What a weird movie. The Forgotten starts out as a heartbreaking melodrama, then morphs into an FBI-conspiracy/cop thriller, becomes an outsiders-on-the-run road movie, before suddenly going all X-Files.
These narrative mutations are well-handled, giving the movie its plot excitement. It is hard, though, to give the reader a neat summary without giving it all away — I have probably revealed too much already. So you’ll have to be satisfied with the following, though I daresay that nowadays most trailers tell you the whole story right up to the climax, so for all I know the entire plot is already common knowledge.
Julianne Moore plays a mother who has lost her son; her grief is almost overwhelming. She has an obsessive attachment to any mementos or records of her child. But such mementos keep going missing or mysteriously changing. Then she is told by her husband and her shrink that she has imagined the whole thing — the son himself, the terrible accident that ended his life, everything. Of course she is outraged and heads off in search of the truth.
Moore, as one expects, is very good indeed — she is always good when she is given something to do, especially if that something is emotional. Take, for instance, Hannibal, Ridley Scott’s addition to the corpus on the cannibal killer. There, Moore was not given enough psychological stuff to work with, and the film consequently lacked an emotional core or anything to care about (Anthony Hopkins’s expert hamming was no substitute). Compare that with Moore’s indubitable triumph in Todd Haynes’s Far from Heaven, which was all emotion — and in which Moore not only carried the movie but lifted it right into the stratosphere.

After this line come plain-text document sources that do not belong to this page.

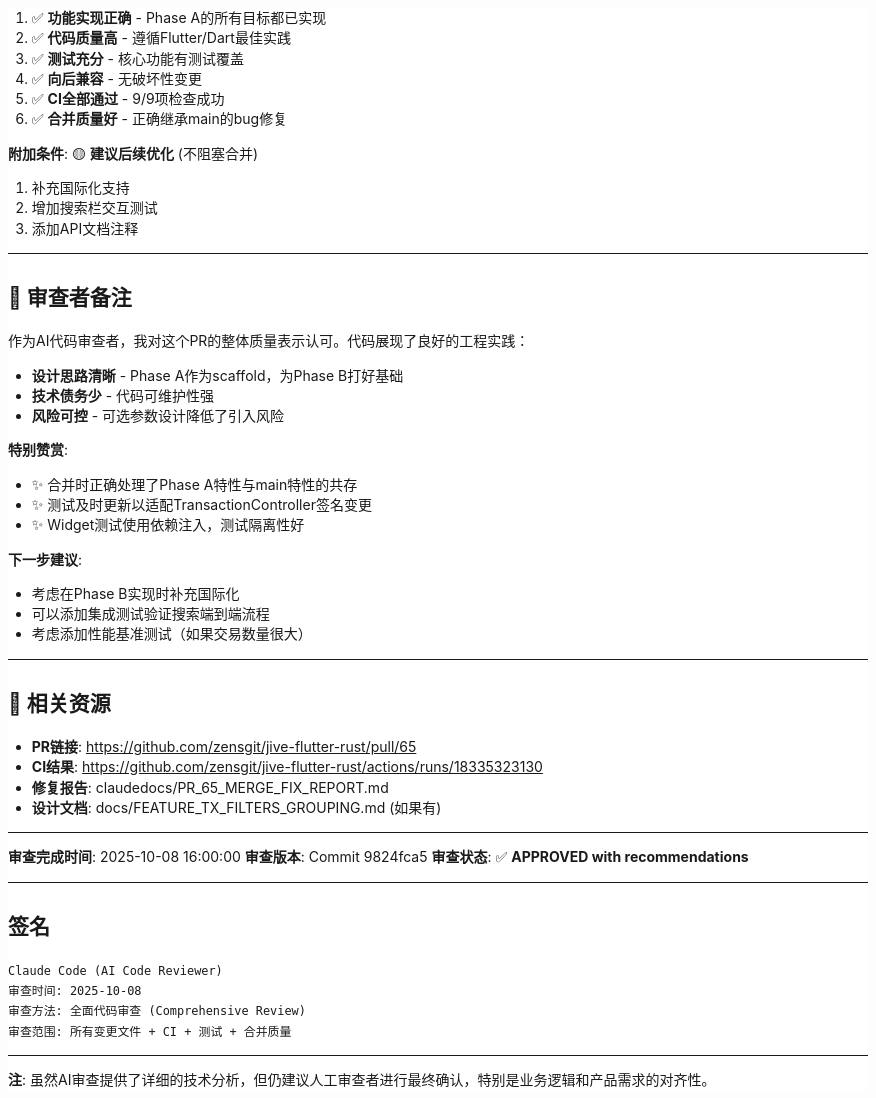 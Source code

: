 1. ✅ **功能实现正确** - Phase A的所有目标都已实现
2. ✅ **代码质量高** - 遵循Flutter/Dart最佳实践
3. ✅ **测试充分** - 核心功能有测试覆盖
4. ✅ **向后兼容** - 无破坏性变更
5. ✅ **CI全部通过** - 9/9项检查成功
6. ✅ **合并质量好** - 正确继承main的bug修复

**附加条件**: 🟡 **建议后续优化** (不阻塞合并)

1. 补充国际化支持
2. 增加搜索栏交互测试
3. 添加API文档注释

---

## 📝 审查者备注

作为AI代码审查者，我对这个PR的整体质量表示认可。代码展现了良好的工程实践：

- **设计思路清晰** - Phase A作为scaffold，为Phase B打好基础
- **技术债务少** - 代码可维护性强
- **风险可控** - 可选参数设计降低了引入风险

**特别赞赏**:
- ✨ 合并时正确处理了Phase A特性与main特性的共存
- ✨ 测试及时更新以适配TransactionController签名变更
- ✨ Widget测试使用依赖注入，测试隔离性好

**下一步建议**:
- 考虑在Phase B实现时补充国际化
- 可以添加集成测试验证搜索端到端流程
- 考虑添加性能基准测试（如果交易数量很大）

---

## 🔗 相关资源

- **PR链接**: https://github.com/zensgit/jive-flutter-rust/pull/65
- **CI结果**: https://github.com/zensgit/jive-flutter-rust/actions/runs/18335323130
- **修复报告**: claudedocs/PR_65_MERGE_FIX_REPORT.md
- **设计文档**: docs/FEATURE_TX_FILTERS_GROUPING.md (如果有)

---

**审查完成时间**: 2025-10-08 16:00:00
**审查版本**: Commit 9824fca5
**审查状态**: ✅ **APPROVED with recommendations**

---

## 签名

```
Claude Code (AI Code Reviewer)
审查时间: 2025-10-08
审查方法: 全面代码审查 (Comprehensive Review)
审查范围: 所有变更文件 + CI + 测试 + 合并质量
```

---

**注**: 虽然AI审查提供了详细的技术分析，但仍建议人工审查者进行最终确认，特别是业务逻辑和产品需求的对齐性。
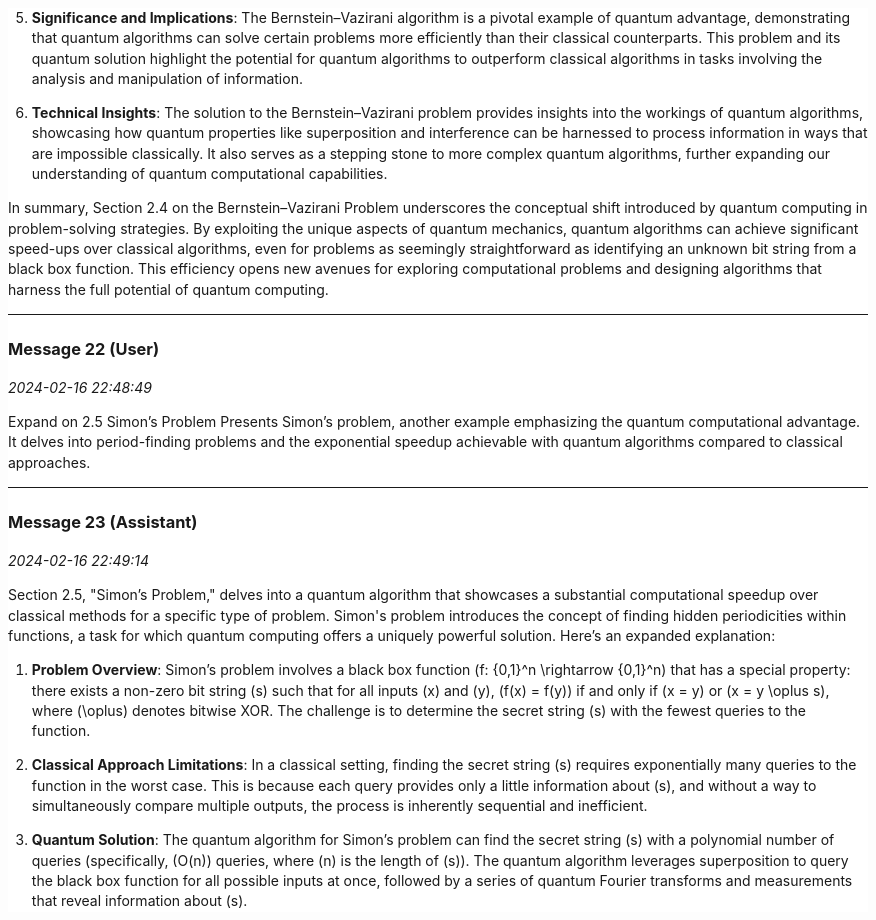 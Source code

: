 5. **Significance and Implications**: The Bernstein–Vazirani algorithm is a pivotal example of quantum advantage, demonstrating that quantum algorithms can solve certain problems more efficiently than their classical counterparts. This problem and its quantum solution highlight the potential for quantum algorithms to outperform classical algorithms in tasks involving the analysis and manipulation of information.

6. **Technical Insights**: The solution to the Bernstein–Vazirani problem provides insights into the workings of quantum algorithms, showcasing how quantum properties like superposition and interference can be harnessed to process information in ways that are impossible classically. It also serves as a stepping stone to more complex quantum algorithms, further expanding our understanding of quantum computational capabilities.

In summary, Section 2.4 on the Bernstein–Vazirani Problem underscores the conceptual shift introduced by quantum computing in problem-solving strategies. By exploiting the unique aspects of quantum mechanics, quantum algorithms can achieve significant speed-ups over classical algorithms, even for problems as seemingly straightforward as identifying an unknown bit string from a black box function. This efficiency opens new avenues for exploring computational problems and designing algorithms that harness the full potential of quantum computing.

---

### Message 22 (User)
*2024-02-16 22:48:49*

Expand on 2.5 Simon’s Problem
Presents Simon’s problem, another example emphasizing the quantum computational advantage. It delves into period-finding problems and the exponential speedup achievable with quantum algorithms compared to classical approaches.

---

### Message 23 (Assistant)
*2024-02-16 22:49:14*

Section 2.5, "Simon’s Problem," delves into a quantum algorithm that showcases a substantial computational speedup over classical methods for a specific type of problem. Simon's problem introduces the concept of finding hidden periodicities within functions, a task for which quantum computing offers a uniquely powerful solution. Here’s an expanded explanation:

1. **Problem Overview**: Simon’s problem involves a black box function \(f: \{0,1\}^n \rightarrow \{0,1\}^n\) that has a special property: there exists a non-zero bit string \(s\) such that for all inputs \(x\) and \(y\), \(f(x) = f(y)\) if and only if \(x = y\) or \(x = y \oplus s\), where \(\oplus\) denotes bitwise XOR. The challenge is to determine the secret string \(s\) with the fewest queries to the function.

2. **Classical Approach Limitations**: In a classical setting, finding the secret string \(s\) requires exponentially many queries to the function in the worst case. This is because each query provides only a little information about \(s\), and without a way to simultaneously compare multiple outputs, the process is inherently sequential and inefficient.

3. **Quantum Solution**: The quantum algorithm for Simon’s problem can find the secret string \(s\) with a polynomial number of queries (specifically, \(O(n)\) queries, where \(n\) is the length of \(s\)). The quantum algorithm leverages superposition to query the black box function for all possible inputs at once, followed by a series of quantum Fourier transforms and measurements that reveal information about \(s\).

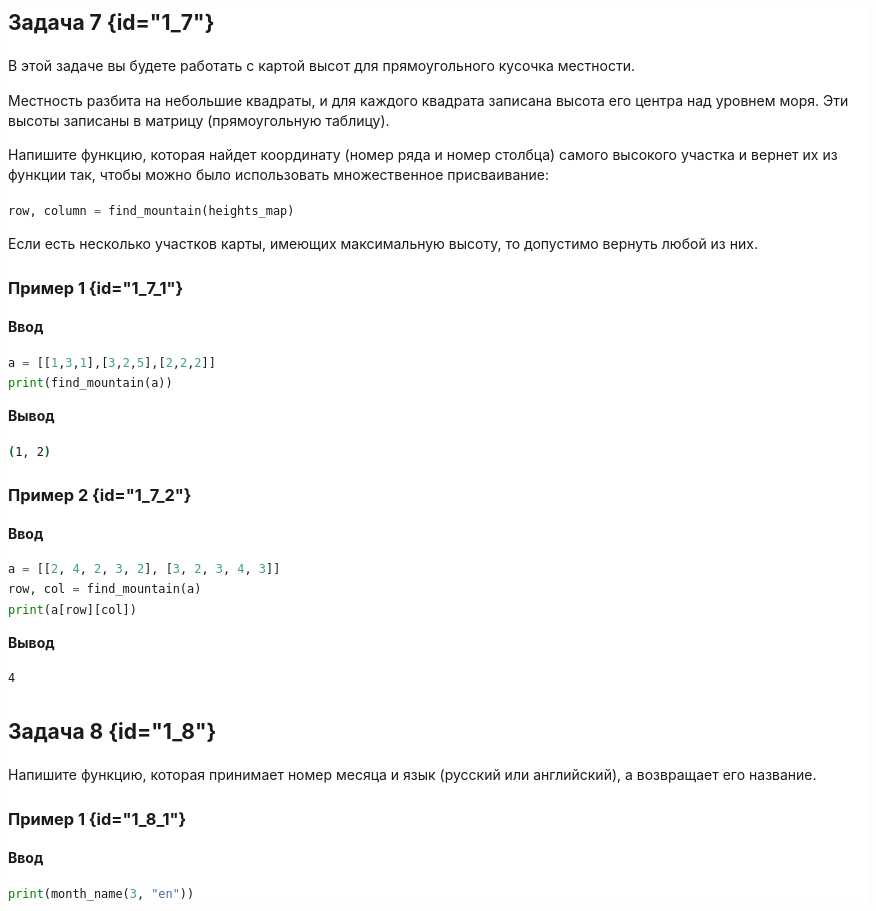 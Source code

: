 ## Задача 7 {id="1_7"}

В этой задаче вы будете работать с картой высот для прямоугольного кусочка местности.

Местность разбита на небольшие квадраты, и для каждого квадрата записана высота его центра над уровнем моря. Эти высоты записаны в матрицу (прямоугольную таблицу).

Напишите функцию, которая найдет координату (номер ряда и номер столбца) самого высокого участка и вернет их из функции так, чтобы можно было использовать множественное присваивание:

```python
row, column = find_mountain(heights_map)
```

Если есть несколько участков карты, имеющих максимальную высоту, то допустимо вернуть любой из них.

### Пример 1 {id="1_7_1"}

**Ввод**

```python
a = [[1,3,1],[3,2,5],[2,2,2]]
print(find_mountain(a))
```

**Вывод**
```bash
(1, 2)
```

### Пример 2 {id="1_7_2"}

**Ввод**

```python
a = [[2, 4, 2, 3, 2], [3, 2, 3, 4, 3]]
row, col = find_mountain(a)
print(a[row][col])
```

**Вывод**
```bash
4
```

## Задача 8 {id="1_8"}

Напишите функцию, которая принимает номер месяца и язык (русский или английский), а возвращает его название.

### Пример 1 {id="1_8_1"}

**Ввод**

```python
print(month_name(3, "en"))
```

What’s weird about The Forgotten is that it starts out in emotional mode — the grieving mom, sitting mournfully on a kids’ swing, while James Horner’s score plangently tells us what she is feeling and what we are supposed to feel. Horner is a past master at loud emotional manipulation. So we think we’re in for tear-jerking drama. But, as it goes on, the movie becomes more and more like Hannibal — slick, fast, scary, but progressively emptied of any meaningful emotional contact.
Not that Moore doesn’t keep trying to inject the movie with emotional content. She is, however, fighting a losing battle. We never cease to believe in her and the absolutely convincing nature of her grief, but the plot steadily undermines her dramatic efforts. Narrative twists and sudden surprises provide a quicker, sharper route to the viewer’s nervous responses, and these rather numb one to the underlying feelings Moore is trying to convey. By the end of the movie, one feels as though a bunch of hocus-pocus has colonised and displaced the real human matter.
In sum, it’s hard to either recommend The Forgotten, or to trash it completely and advise you to avoid. There are good things in it — a great central performance, and an intriguing genre-b(l)ending plot. They just don’t seem to add up, or work together, to make a coherent, satisfying whole.